About July 13, 1936, Barclay H. Warburton, Sr., paid off the judgment note of appellant and her husband for $1,750 with accrued interest. He also paid their mortgage for $8,000 with interest due and took an assignment of it to himself. He then paid appellant the $2,250 which she had contributed toward the purchase price. On July 17, 1936, appellant and her husband executed a deed, in fee simple, absolute on its face, for the real estate in question to his mother, Mary B. Warburton, the conveyance reciting a nominal consideration of $1.

In the amended bill, filed by appellant individually and as administratrix of the estate of her deceased husband, and in which the guardian ad litem of the minor children of Barclay H. Warburton, Jr., joined, she alleged that prior to the conveyance last mentioned, appellees had orally promised that if the real estate were conveyed, they would cause the repairs and alterations to be completed, assume the cost thereof, and *Page 403 thereafter create a trust in the premises as a homestead for the respective lives of appellant and her husband, with remainders to the latter's children, the other appellants herein. Appellant urged in the court below and now argues here that these facts constitute a trust ex maleficio against the appellees, and further claims that appellees are indebted to the estate of her deceased husband for certain money alleged to have been paid by him for improvements to the property.

The learned chancellor was properly of the opinion that the joinder of the cause of action for reimbursement for alleged expenditures made by appellant's husband during his lifetime for repairs and improvements to the property rendered the bill multifarious by reason of improper joinder of parties plaintiff (see Equity Rule 36), yet he disposed of the entire controversy on its merits. He found, and his findings are overwhelmingly supported by the testimony, that the appellant and her husband were fully reimbursed for any and all money which they invested in the property, which includes the purchase price and the cost of all the repairs and improvements, and that there never was any promise by the appellees that they would hold the property in trust for appellant or her husband, or his children, or anyone else.

Under these circumstances, appellant must fail. She has not borne the extremely heavy burden of proof required of her by our cases. See Moffitt v. Moffitt, 340 Pa. 107, 109-10; Gatesv. Keichline, 282 Pa. 584, 588-9; Breniman v. Breniman, Exrs.,281 Pa. 304, 306; Wright v. Nulton, 219 Pa. 253, 256-7; Hart v.Carroll, 85 Pa. 508, 510. We recognize, as did the court below, that the transaction here under consideration involved a son and his parents. But even if that fact, coupled with the particular circumstances of the instant case, could raise an implication of confidential relationship, we are convinced that appellees have shown beyond any doubt whatsoever, the perfect fairness of the dealings. The *Page 404 chancellor found, and he could not have done otherwise on the record, that the appellees acted in entire good faith and in the best interests of their son and his wife. Cf. Barnard v.Kell, 271 Pa. 80.
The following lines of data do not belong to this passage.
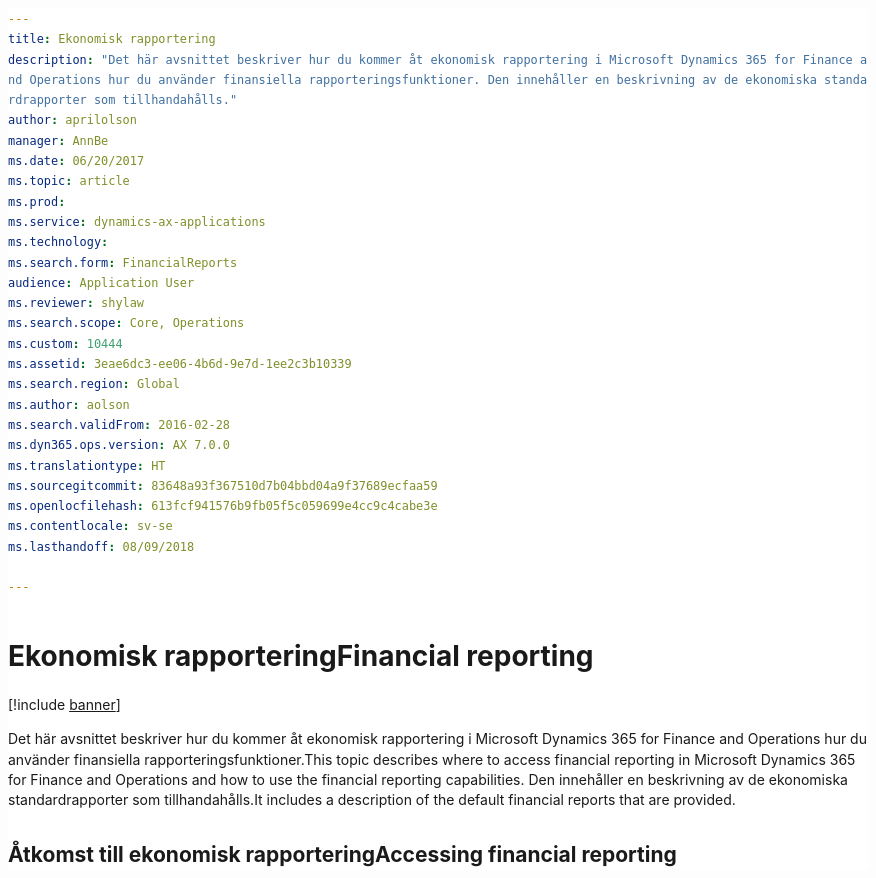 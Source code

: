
 ```yaml
---
title: Ekonomisk rapportering
description: "Det här avsnittet beskriver hur du kommer åt ekonomisk rapportering i Microsoft Dynamics 365 for Finance and Operations hur du använder finansiella rapporteringsfunktioner. Den innehåller en beskrivning av de ekonomiska standardrapporter som tillhandahålls."
author: aprilolson
manager: AnnBe
ms.date: 06/20/2017
ms.topic: article
ms.prod: 
ms.service: dynamics-ax-applications
ms.technology: 
ms.search.form: FinancialReports
audience: Application User
ms.reviewer: shylaw
ms.search.scope: Core, Operations
ms.custom: 10444
ms.assetid: 3eae6dc3-ee06-4b6d-9e7d-1ee2c3b10339
ms.search.region: Global
ms.author: aolson
ms.search.validFrom: 2016-02-28
ms.dyn365.ops.version: AX 7.0.0
ms.translationtype: HT
ms.sourcegitcommit: 83648a93f367510d7b04bbd04a9f37689ecfaa59
ms.openlocfilehash: 613fcf941576b9fb05f5c059699e4cc9c4cabe3e
ms.contentlocale: sv-se
ms.lasthandoff: 08/09/2018

---
```


# <a name="financial-reporting"></a><span data-ttu-id="eeaf3-104">Ekonomisk rapportering</span><span class="sxs-lookup"><span data-stu-id="eeaf3-104">Financial reporting</span></span>

[!include [banner](../includes/banner.md)]

<span data-ttu-id="eeaf3-105">Det här avsnittet beskriver hur du kommer åt ekonomisk rapportering i Microsoft Dynamics 365 for Finance and Operations hur du använder finansiella rapporteringsfunktioner.</span><span class="sxs-lookup"><span data-stu-id="eeaf3-105">This topic describes where to access financial reporting in Microsoft Dynamics 365 for Finance and Operations and how to use the financial reporting capabilities.</span></span> <span data-ttu-id="eeaf3-106">Den innehåller en beskrivning av de ekonomiska standardrapporter som tillhandahålls.</span><span class="sxs-lookup"><span data-stu-id="eeaf3-106">It includes a description of the default financial reports that are provided.</span></span>

<a name="accessing-financial-reporting"></a><span data-ttu-id="eeaf3-107">Åtkomst till ekonomisk rapportering</span><span class="sxs-lookup"><span data-stu-id="eeaf3-107">Accessing financial reporting</span></span>
-----------------------------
We have carefully reviewed the entire record and are firmly convinced that the findings are amply supported by proof sufficient to require their submission to a jury in a trial at law, and having been affirmed by the court en banc, they are conclusive on appeal: Ringer, Admrx., v. Finfrock, 340 Pa. 458,464, and cases there cited.

This conclusion obviates the necessity of considering whether or not this appeal should be quashed, since it is joint. But inasmuch as it clearly appears from the record that Evelyn Hall Warburton is the real appellant and the others merely nominal, they not having appeared by counsel, we think that the costs should be borne by her.

Decree affirmed; costs to be paid by appellant, Evelyn Hall Warburton.